Among the many allegations contained in the petition, the petitioner asserts that he has consistently acknowledged that he killed Joel Schoenfeld, and that he is deeply remorseful. He maintains that he has established a truly exemplary record during his incarceration. He points out that he was valedictorian of his class at Mercy College in 1994. He is a summa cum laude master's degree graduate of New York Theological Seminary. He is enrolled in Iona College's Master's Program in Criminal Justice. He earned a legal assistant/paralegal certification from Blackstone Legal Studies, and was accepted at CUNY Law School in 2002 and 2004. He helped create and develop\ the Seminary's Certificate in Ministry Program, in which he has facilitated two classes. He has also performed various roles in the Sing Sing educational program. The petitioner indicates that he has participated in other prison programs including classes in AIDS/HIV prevention and awareness, legal research and law library maintenance, a program in computer repair and a series of courses in general business.
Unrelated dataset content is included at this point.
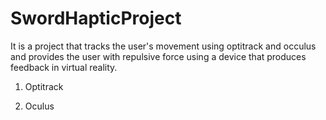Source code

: # SwordHapticProject
It is a project that tracks the user's movement using optitrack and occulus and provides the user with repulsive force using a device that produces feedback in virtual reality.

1. Optitrack

2. Oculus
The petitioner plans to pursue a career and law. He has been offered employment with the law firm of Burstein Rabinowitz, P.C.

`The Court has not attempted to set forth in this decision each and every argument advanced by the petitioner in the instant proceeding. However all such arguments have been reviewed and considered.

The petitioner indicates that he has an unblemished disciplinary record. He has submitted various statements supportive of his release obtained from members of prison staff at the various institutions where he has been incarcerated. He indicates he has been granted outside clearance, to enable him to work in the community on a daily basis. The petitioner has submitted letters of support from a number of individuals, including the late John Cardinal O'Connor, then Archbishop of New York. He plans to reside with his mother in Queens County upon being released.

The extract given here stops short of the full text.